→ Task instructions
All lines below containing "subsection" are to be listed.

→ Records to use
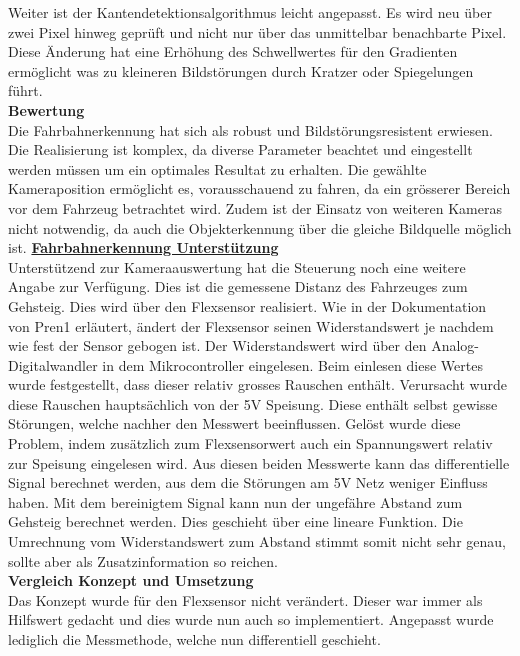 Weiter ist der Kantendetektionsalgorithmus leicht angepasst. Es wird neu über zwei Pixel hinweg geprüft und nicht nur über das unmittelbar benachbarte Pixel. Diese Änderung hat eine Erhöhung des Schwellwertes für den Gradienten ermöglicht was zu kleineren Bildstörungen durch Kratzer oder Spiegelungen führt.\\[0.2cm]
\textbf{Bewertung}\\[0.2cm]
Die Fahrbahnerkennung hat sich als robust und Bildstörungsresistent erwiesen. Die Realisierung ist komplex, da diverse Parameter beachtet und eingestellt werden müssen um ein optimales Resultat zu erhalten. Die gewählte Kameraposition ermöglicht es, vorausschauend zu fahren, da ein grösserer Bereich vor dem Fahrzeug betrachtet wird. Zudem ist der Einsatz von weiteren Kameras nicht notwendig, da auch die Objekterkennung über die gleiche Bildquelle möglich ist.
\newpage
\underline{\textbf{Fahrbahnerkennung Unterstützung}}\\[0.2cm]
Unterstützend zur Kameraauswertung hat die Steuerung noch eine weitere Angabe zur Verfügung. Dies ist die gemessene Distanz des Fahrzeuges zum Gehsteig. Dies wird über den Flexsensor realisiert. Wie in der Dokumentation von Pren1 erläutert, ändert der Flexsensor seinen Widerstandswert je nachdem wie fest der Sensor gebogen ist. Der Widerstandswert wird über den Analog-Digitalwandler in dem Mikrocontroller eingelesen. Beim einlesen diese Wertes wurde festgestellt, dass dieser relativ grosses Rauschen enthält. Verursacht wurde diese Rauschen hauptsächlich von der 5V Speisung. Diese enthält selbst gewisse Störungen, welche nachher den Messwert beeinflussen. Gelöst wurde diese Problem, indem zusätzlich zum Flexsensorwert auch ein Spannungswert relativ zur Speisung eingelesen wird. Aus diesen beiden Messwerte kann das differentielle Signal berechnet werden, aus dem die Störungen am 5V Netz weniger Einfluss haben. Mit dem bereinigtem Signal kann nun der ungefähre Abstand zum Gehsteig berechnet werden. Dies geschieht über eine lineare Funktion. Die Umrechnung vom Widerstandswert zum Abstand stimmt somit nicht sehr genau, sollte aber als Zusatzinformation so reichen.%
\\[0.2cm]
\textbf{Vergleich Konzept und Umsetzung}\\[0.2cm]
Das Konzept wurde für den Flexsensor nicht verändert. Dieser war immer als Hilfswert gedacht und dies wurde nun auch so implementiert. Angepasst wurde lediglich die Messmethode, welche nun differentiell geschieht.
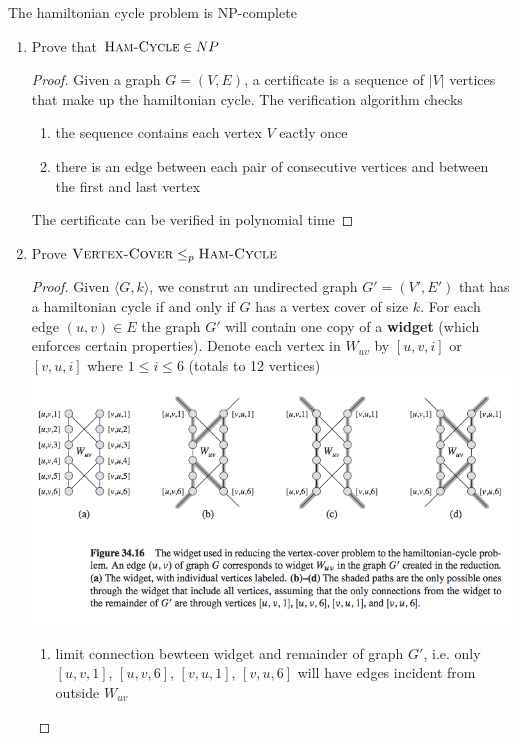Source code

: \documentclass[11pt]{article}
\begin{document}
\begin{theorem*}
    The hamiltonian cycle problem is NP-complete
    \begin{enumerate}
        \item Prove that $\textsc{Ham-Cycle}\in NP$
        \begin{proof}
            Given a graph $G = (V,E)$, a certificate is a sequence of $|V|$ vertices that make up the hamiltonian cycle. The verification algorithm checks 
            \begin{enumerate}
                \item the sequence contains each vertex $V$ eactly once 
                \item there is an edge between each pair of consecutive vertices and between the first and last vertex 
            \end{enumerate}
            The certificate can be verified in polynomial time
        \end{proof}
        \item Prove $\textsc{Vertex-Cover}\leq_p \textsc{Ham-Cycle}$
        \begin{proof}
            Given $\langle G, k \rangle$, we construt an undirected graph $G' = (V', E')$ that has a hamiltonian cycle if and only if $G$ has a vertex cover of size $k$. For each edge $(u,v)\in E$ the graph $G'$ will contain one copy of a \textbf{widget} (which enforces certain properties).  Denote each vertex in $W_{uv}$ by $[u,v,i]$ or $[v,u,i]$ where $1\leq i\leq 6$ (totals to 12 vertices)\\
            \includegraphics[width=\textwidth]{hamcycle_npc.png}
            \begin{enumerate}
                \item limit connection bewteen widget and remainder of graph $G'$, i.e. only $[u,v,1]$, $[u,v,6]$, $[v,u,1]$, $[v,u,6]$ will have edges incident from outside $W_{uv}$

\end{enumerate}
\end{proof}
\end{enumerate}
\end{theorem*}
\end{document}
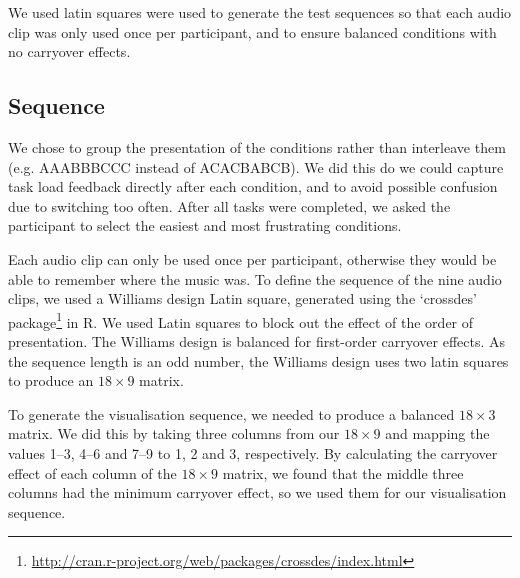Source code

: We used latin squares were used to generate the test sequences so that each audio clip was only used once per
participant, and to ensure balanced conditions with no carryover effects.


\subsection{Sequence}\label{sec:studysequence}

We chose to group the presentation of the conditions rather than interleave them (e.g. AAABBBCCC instead of ACACBABCB).
We did this do we could capture task load feedback directly after each condition, and to avoid possible confusion due
to switching too often.  After all tasks were completed, we asked the participant to select the easiest and most
frustrating conditions.

Each audio clip can only be used once per participant, otherwise they would be able to remember where the music was.
To define the sequence of the nine audio clips, we used a Williams design Latin square, generated using the `crossdes'
package\footnote{\url{http://cran.r-project.org/web/packages/crossdes/index.html}} in R.  We used Latin squares to
block out the effect of the order of presentation. The Williams design is balanced for first-order carryover effects.
As the sequence length is an odd number, the Williams design uses two latin squares to produce an $18\times9$ matrix.

To generate the visualisation sequence, we needed to produce a balanced $18\times3$ matrix. We did this by taking three
columns from our $18\times9$ and mapping the values 1--3, 4--6 and 7--9 to 1, 2 and 3, respectively.  By calculating
the carryover effect of each column of the $18\times9$ matrix, we found that the middle three columns had the minimum
carryover effect, so we used them for our visualisation sequence.

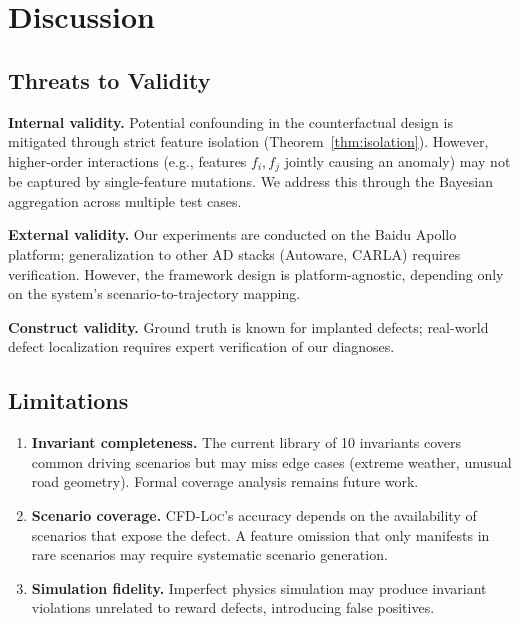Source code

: \documentclass[journal]{IEEEtran}
\theoremstyle{plain}
\theoremstyle{definition}
\theoremstyle{remark}
\newcommand{\methodname}{\textsc{CFD-Loc}}
\begin{document}
\section{Discussion}
\label{sec:discussion}

\subsection{Threats to Validity}

\textbf{Internal validity.} Potential confounding in the counterfactual design is mitigated through strict feature isolation (Theorem~\ref{thm:isolation}). However, higher-order interactions (e.g., features $f_i, f_j$ jointly causing an anomaly) may not be captured by single-feature mutations. We address this through the Bayesian aggregation across multiple test cases.

\textbf{External validity.} Our experiments are conducted on the Baidu Apollo platform; generalization to other AD stacks (Autoware, CARLA) requires verification. However, the framework design is platform-agnostic, depending only on the system's scenario-to-trajectory mapping.

\textbf{Construct validity.} Ground truth is known for implanted defects; real-world defect localization requires expert verification of our diagnoses.

\subsection{Limitations}

\begin{enumerate}[nosep]
    \item \textbf{Invariant completeness.} The current library of 10 invariants covers common driving scenarios but may miss edge cases (extreme weather, unusual road geometry). Formal coverage analysis remains future work.
    \item \textbf{Scenario coverage.} \methodname's accuracy depends on the availability of scenarios that expose the defect. A feature omission that only manifests in rare scenarios may require systematic scenario generation.
    \item \textbf{Simulation fidelity.} Imperfect physics simulation may produce invariant violations unrelated to reward defects, introducing false positives.
\end{enumerate}
\end{document}
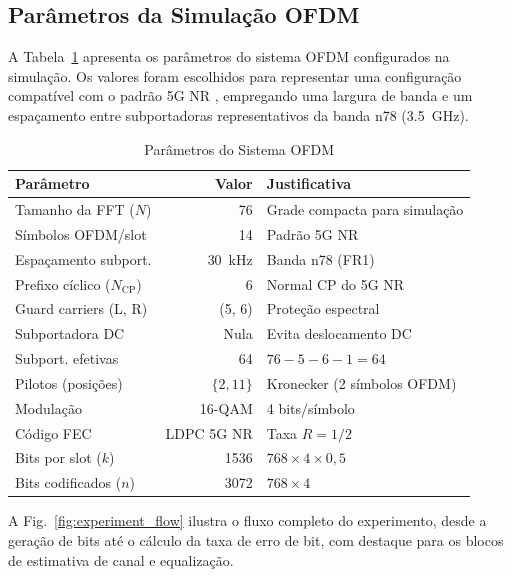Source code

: \documentclass[conference]{IEEEtran}
\begin{document}
\subsection{Parâmetros da Simulação OFDM}

A Tabela~\ref{tab:params_ofdm} apresenta os parâmetros do sistema OFDM configurados na simulação. Os valores foram escolhidos para representar uma configuração compatível com o padrão 5G NR \cite{3gpp38211}, empregando uma largura de banda e um espaçamento entre subportadoras representativos da banda n78 (3.5~GHz).

\begin{table}[htbp]
\centering
\caption{Parâmetros do Sistema OFDM}
\label{tab:params_ofdm}
\begin{tabular}{@{}lrl@{}}
\toprule
\textbf{Parâmetro} & \textbf{Valor} & \textbf{Justificativa} \\
\midrule
Tamanho da FFT ($N$) & 76 & Grade compacta para simulação \\
Símbolos OFDM/slot & 14 & Padrão 5G NR \\
Espaçamento subport. & 30~kHz & Banda n78 (FR1) \\
Prefixo cíclico ($N_{\text{CP}}$) & 6 & Normal CP do 5G NR \\
Guard carriers (L, R) & (5, 6) & Proteção espectral \\
Subportadora DC & Nula & Evita deslocamento DC \\
Subport. efetivas & 64 & $76 - 5 - 6 - 1 = 64$ \\
Pilotos (posições) & $\{2, 11\}$ & Kronecker (2 símbolos OFDM) \\
Modulação & 16-QAM & 4 bits/símbolo \\
Código FEC & LDPC 5G NR & Taxa $R = 1/2$ \\
Bits por slot ($k$) & 1536 & $768 \times 4 \times 0{,}5$ \\
Bits codificados ($n$) & 3072 & $768 \times 4$ \\
\bottomrule
\end{tabular}
\end{table}

A Fig.~\ref{fig:experiment_flow} ilustra o fluxo completo do experimento, desde a geração de bits até o cálculo da taxa de erro de bit, com destaque para os blocos de estimativa de canal e equalização.
\end{document}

→ Task output
\subsection{Sequence}\label{sec:studysequence}
\subsection{Threats to Validity}
\subsection{Limitations}
\subsection{Parâmetros da Simulação OFDM}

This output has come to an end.